- [Requirement] Of all the lines below, return only those starting with the line holding "- **Customizable rules**" and going on through the line holding "2. **Dispute Prevention**: Reduces", exactly as written.

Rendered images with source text
[Start of section]

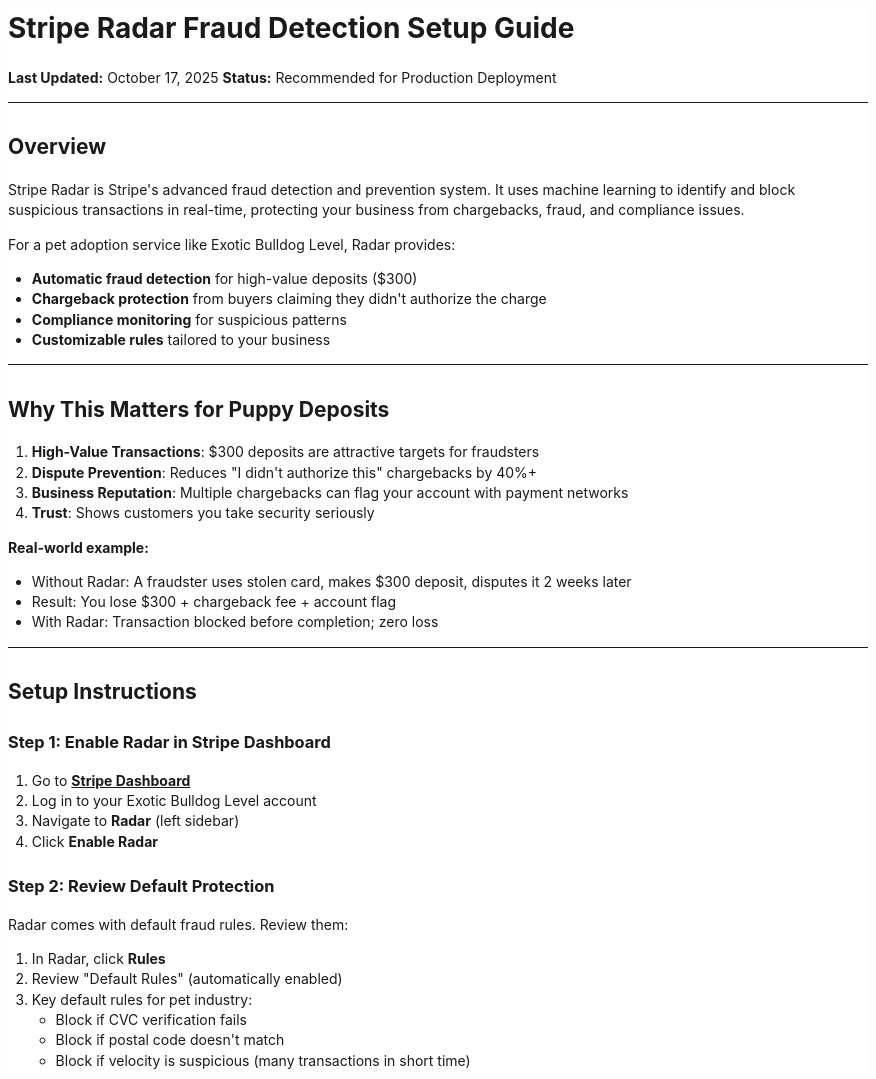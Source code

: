# Stripe Radar Fraud Detection Setup Guide

**Last Updated:** October 17, 2025
**Status:** Recommended for Production Deployment

---

## Overview

Stripe Radar is Stripe's advanced fraud detection and prevention system. It uses machine learning to identify and block suspicious transactions in real-time, protecting your business from chargebacks, fraud, and compliance issues.

For a pet adoption service like Exotic Bulldog Level, Radar provides:
- **Automatic fraud detection** for high-value deposits ($300)
- **Chargeback protection** from buyers claiming they didn't authorize the charge
- **Compliance monitoring** for suspicious patterns
- **Customizable rules** tailored to your business

---

## Why This Matters for Puppy Deposits

1. **High-Value Transactions**: $300 deposits are attractive targets for fraudsters
2. **Dispute Prevention**: Reduces "I didn't authorize this" chargebacks by 40%+
3. **Business Reputation**: Multiple chargebacks can flag your account with payment networks
4. **Trust**: Shows customers you take security seriously

**Real-world example:**
- Without Radar: A fraudster uses stolen card, makes $300 deposit, disputes it 2 weeks later
- Result: You lose $300 + chargeback fee + account flag
- With Radar: Transaction blocked before completion; zero loss

---

## Setup Instructions

### Step 1: Enable Radar in Stripe Dashboard

1. Go to **[Stripe Dashboard](https://dashboard.stripe.com)**
2. Log in to your Exotic Bulldog Level account
3. Navigate to **Radar** (left sidebar)
4. Click **Enable Radar**

### Step 2: Review Default Protection

Radar comes with default fraud rules. Review them:

1. In Radar, click **Rules**
2. Review "Default Rules" (automatically enabled)
3. Key default rules for pet industry:
   - Block if CVC verification fails
   - Block if postal code doesn't match
   - Block if velocity is suspicious (many transactions in short time)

[End of section]

- [Output of the exercise]
- **Customizable rules** tailored to your business

---

## Why This Matters for Puppy Deposits

1. **High-Value Transactions**: $300 deposits are attractive targets for fraudsters
2. **Dispute Prevention**: Reduces "I didn't authorize this" chargebacks by 40%+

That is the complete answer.